***** Data extracts
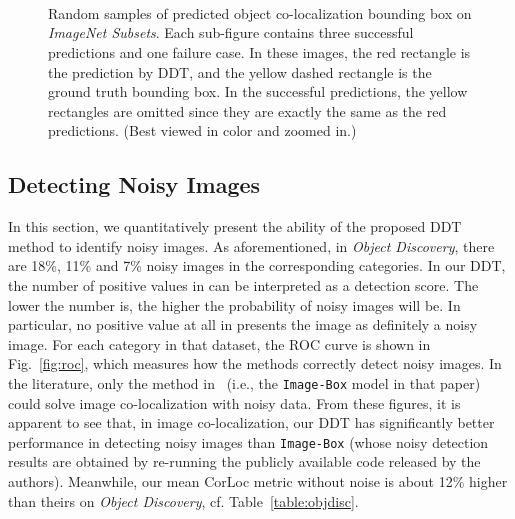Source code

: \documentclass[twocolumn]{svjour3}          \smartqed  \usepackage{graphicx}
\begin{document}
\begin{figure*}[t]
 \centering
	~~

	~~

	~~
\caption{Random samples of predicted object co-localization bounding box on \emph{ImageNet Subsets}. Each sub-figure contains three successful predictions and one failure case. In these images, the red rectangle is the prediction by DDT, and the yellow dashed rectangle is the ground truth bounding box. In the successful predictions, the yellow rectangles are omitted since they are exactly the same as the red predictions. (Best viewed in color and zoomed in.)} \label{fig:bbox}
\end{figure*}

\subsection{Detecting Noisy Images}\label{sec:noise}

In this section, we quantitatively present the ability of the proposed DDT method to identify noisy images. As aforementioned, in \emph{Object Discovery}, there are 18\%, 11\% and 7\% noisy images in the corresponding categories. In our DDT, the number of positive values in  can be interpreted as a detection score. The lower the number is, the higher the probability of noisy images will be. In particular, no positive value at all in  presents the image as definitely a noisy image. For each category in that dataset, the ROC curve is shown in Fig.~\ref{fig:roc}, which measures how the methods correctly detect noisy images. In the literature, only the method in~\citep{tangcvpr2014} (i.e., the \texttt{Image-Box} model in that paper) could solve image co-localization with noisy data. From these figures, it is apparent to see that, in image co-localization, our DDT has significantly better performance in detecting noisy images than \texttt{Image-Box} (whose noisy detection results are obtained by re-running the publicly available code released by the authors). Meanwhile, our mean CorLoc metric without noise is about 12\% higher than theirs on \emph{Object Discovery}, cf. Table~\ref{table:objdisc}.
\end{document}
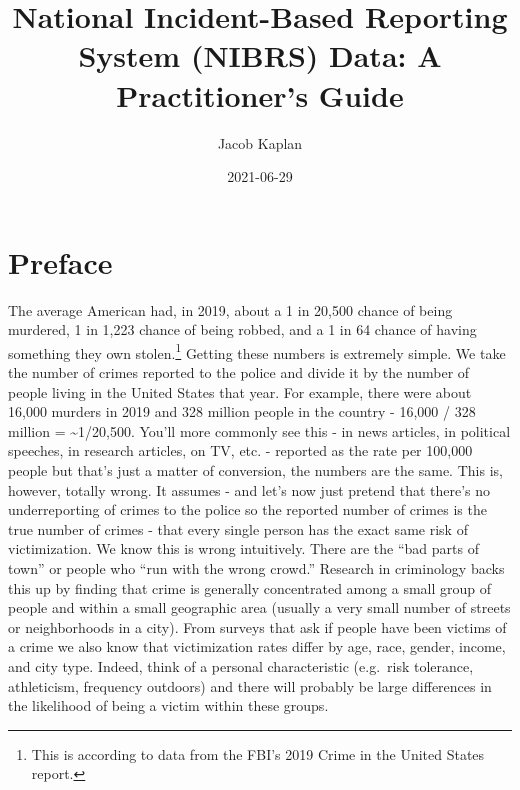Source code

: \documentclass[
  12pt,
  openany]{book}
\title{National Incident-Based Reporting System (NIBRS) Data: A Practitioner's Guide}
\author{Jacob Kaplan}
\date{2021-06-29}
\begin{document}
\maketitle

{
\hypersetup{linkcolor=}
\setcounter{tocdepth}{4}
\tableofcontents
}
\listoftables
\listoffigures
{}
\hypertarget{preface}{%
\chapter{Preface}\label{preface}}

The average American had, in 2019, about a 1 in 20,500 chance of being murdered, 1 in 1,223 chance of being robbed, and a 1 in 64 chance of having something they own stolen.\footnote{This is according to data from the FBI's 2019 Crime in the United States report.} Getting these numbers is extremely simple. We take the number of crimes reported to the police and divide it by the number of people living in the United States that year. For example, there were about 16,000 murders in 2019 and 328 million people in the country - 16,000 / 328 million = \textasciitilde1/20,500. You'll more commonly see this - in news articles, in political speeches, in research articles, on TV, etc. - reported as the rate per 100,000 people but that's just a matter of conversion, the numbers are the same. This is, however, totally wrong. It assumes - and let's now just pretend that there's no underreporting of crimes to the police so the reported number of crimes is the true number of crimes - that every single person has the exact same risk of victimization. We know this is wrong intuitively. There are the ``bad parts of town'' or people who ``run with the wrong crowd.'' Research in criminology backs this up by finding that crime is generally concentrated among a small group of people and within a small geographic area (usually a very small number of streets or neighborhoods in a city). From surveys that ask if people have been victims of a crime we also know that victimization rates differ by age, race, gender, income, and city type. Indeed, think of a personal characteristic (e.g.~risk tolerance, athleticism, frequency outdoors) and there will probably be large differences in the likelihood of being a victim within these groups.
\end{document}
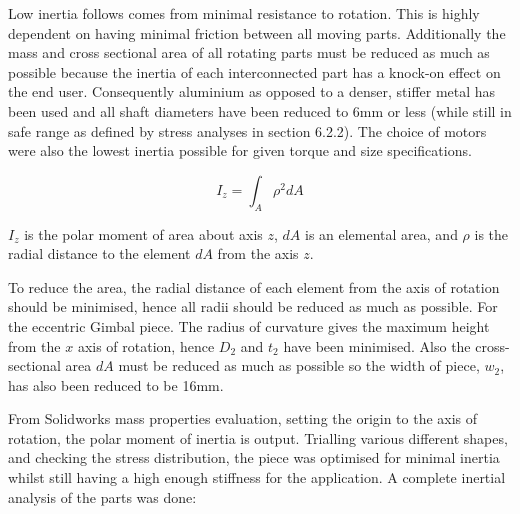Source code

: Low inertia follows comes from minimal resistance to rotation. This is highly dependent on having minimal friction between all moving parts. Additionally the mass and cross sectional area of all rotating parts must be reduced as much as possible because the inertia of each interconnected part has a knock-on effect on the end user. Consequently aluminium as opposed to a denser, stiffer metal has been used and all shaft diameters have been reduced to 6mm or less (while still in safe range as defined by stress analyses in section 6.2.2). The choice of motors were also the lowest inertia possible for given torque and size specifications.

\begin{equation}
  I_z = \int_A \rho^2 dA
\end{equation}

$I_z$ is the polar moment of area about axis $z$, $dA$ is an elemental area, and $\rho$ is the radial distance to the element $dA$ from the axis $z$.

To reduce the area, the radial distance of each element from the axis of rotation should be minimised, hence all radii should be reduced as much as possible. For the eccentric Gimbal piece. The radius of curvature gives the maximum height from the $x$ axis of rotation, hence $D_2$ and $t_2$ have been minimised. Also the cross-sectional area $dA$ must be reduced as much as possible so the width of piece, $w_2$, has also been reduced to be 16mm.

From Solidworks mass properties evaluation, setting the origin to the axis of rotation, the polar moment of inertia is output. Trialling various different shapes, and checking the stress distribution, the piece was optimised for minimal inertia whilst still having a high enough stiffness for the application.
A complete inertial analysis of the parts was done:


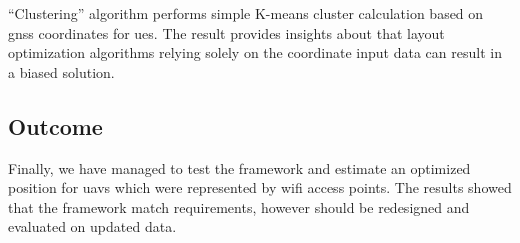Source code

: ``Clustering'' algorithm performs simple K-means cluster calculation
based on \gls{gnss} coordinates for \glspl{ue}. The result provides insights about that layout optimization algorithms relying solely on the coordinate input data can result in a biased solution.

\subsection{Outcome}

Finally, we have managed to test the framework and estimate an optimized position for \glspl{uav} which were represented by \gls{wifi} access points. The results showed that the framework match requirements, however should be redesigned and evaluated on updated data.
**********
Task to carry out —
The records above are to be repeated exactly, with the pictures left out.

Reply to the task —
Source code

: \documentclass[twocolumn]{svjour3}          \smartqed  \usepackage{graphicx}
\begin{document}
\begin{figure*}[t]
 \centering
	~~

	~~

	~~
\caption{Random samples of predicted object co-localization bounding box on \emph{ImageNet Subsets}. Each sub-figure contains three successful predictions and one failure case. In these images, the red rectangle is the prediction by DDT, and the yellow dashed rectangle is the ground truth bounding box. In the successful predictions, the yellow rectangles are omitted since they are exactly the same as the red predictions. (Best viewed in color and zoomed in.)} \label{fig:bbox}
\end{figure*}

\subsection{Detecting Noisy Images}\label{sec:noise}

In this section, we quantitatively present the ability of the proposed DDT method to identify noisy images. As aforementioned, in \emph{Object Discovery}, there are 18\%, 11\% and 7\% noisy images in the corresponding categories. In our DDT, the number of positive values in  can be interpreted as a detection score. The lower the number is, the higher the probability of noisy images will be. In particular, no positive value at all in  presents the image as definitely a noisy image. For each category in that dataset, the ROC curve is shown in Fig.~\ref{fig:roc}, which measures how the methods correctly detect noisy images. In the literature, only the method in~\citep{tangcvpr2014} (i.e., the \texttt{Image-Box} model in that paper) could solve image co-localization with noisy data. From these figures, it is apparent to see that, in image co-localization, our DDT has significantly better performance in detecting noisy images than \texttt{Image-Box} (whose noisy detection results are obtained by re-running the publicly available code released by the authors). Meanwhile, our mean CorLoc metric without noise is about 12\% higher than theirs on \emph{Object Discovery}, cf. Table~\ref{table:objdisc}.
\end{document}
Source code

: \documentclass[
  12pt,
  openany]{book}
\title{National Incident-Based Reporting System (NIBRS) Data: A Practitioner's Guide}
\author{Jacob Kaplan}
\date{2021-06-29}
\begin{document}
\maketitle

{
\hypersetup{linkcolor=}
\setcounter{tocdepth}{4}
\tableofcontents
}
\listoftables
\listoffigures
{}
\hypertarget{preface}{%
\chapter{Preface}\label{preface}}

The average American had, in 2019, about a 1 in 20,500 chance of being murdered, 1 in 1,223 chance of being robbed, and a 1 in 64 chance of having something they own stolen.\footnote{This is according to data from the FBI's 2019 Crime in the United States report.} Getting these numbers is extremely simple. We take the number of crimes reported to the police and divide it by the number of people living in the United States that year. For example, there were about 16,000 murders in 2019 and 328 million people in the country - 16,000 / 328 million = \textasciitilde1/20,500. You'll more commonly see this - in news articles, in political speeches, in research articles, on TV, etc. - reported as the rate per 100,000 people but that's just a matter of conversion, the numbers are the same. This is, however, totally wrong. It assumes - and let's now just pretend that there's no underreporting of crimes to the police so the reported number of crimes is the true number of crimes - that every single person has the exact same risk of victimization. We know this is wrong intuitively. There are the ``bad parts of town'' or people who ``run with the wrong crowd.'' Research in criminology backs this up by finding that crime is generally concentrated among a small group of people and within a small geographic area (usually a very small number of streets or neighborhoods in a city). From surveys that ask if people have been victims of a crime we also know that victimization rates differ by age, race, gender, income, and city type. Indeed, think of a personal characteristic (e.g.~risk tolerance, athleticism, frequency outdoors) and there will probably be large differences in the likelihood of being a victim within these groups.
\end{document}
Source code

: Low inertia follows comes from minimal resistance to rotation. This is highly dependent on having minimal friction between all moving parts. Additionally the mass and cross sectional area of all rotating parts must be reduced as much as possible because the inertia of each interconnected part has a knock-on effect on the end user. Consequently aluminium as opposed to a denser, stiffer metal has been used and all shaft diameters have been reduced to 6mm or less (while still in safe range as defined by stress analyses in section 6.2.2). The choice of motors were also the lowest inertia possible for given torque and size specifications.

\begin{equation}
  I_z = \int_A \rho^2 dA
\end{equation}

$I_z$ is the polar moment of area about axis $z$, $dA$ is an elemental area, and $\rho$ is the radial distance to the element $dA$ from the axis $z$.

To reduce the area, the radial distance of each element from the axis of rotation should be minimised, hence all radii should be reduced as much as possible. For the eccentric Gimbal piece. The radius of curvature gives the maximum height from the $x$ axis of rotation, hence $D_2$ and $t_2$ have been minimised. Also the cross-sectional area $dA$ must be reduced as much as possible so the width of piece, $w_2$, has also been reduced to be 16mm.

From Solidworks mass properties evaluation, setting the origin to the axis of rotation, the polar moment of inertia is output. Trialling various different shapes, and checking the stress distribution, the piece was optimised for minimal inertia whilst still having a high enough stiffness for the application.
A complete inertial analysis of the parts was done:


Source code

: ``Clustering'' algorithm performs simple K-means cluster calculation
based on \gls{gnss} coordinates for \glspl{ue}. The result provides insights about that layout optimization algorithms relying solely on the coordinate input data can result in a biased solution.

\subsection{Outcome}

Finally, we have managed to test the framework and estimate an optimized position for \glspl{uav} which were represented by \gls{wifi} access points. The results showed that the framework match requirements, however should be redesigned and evaluated on updated data.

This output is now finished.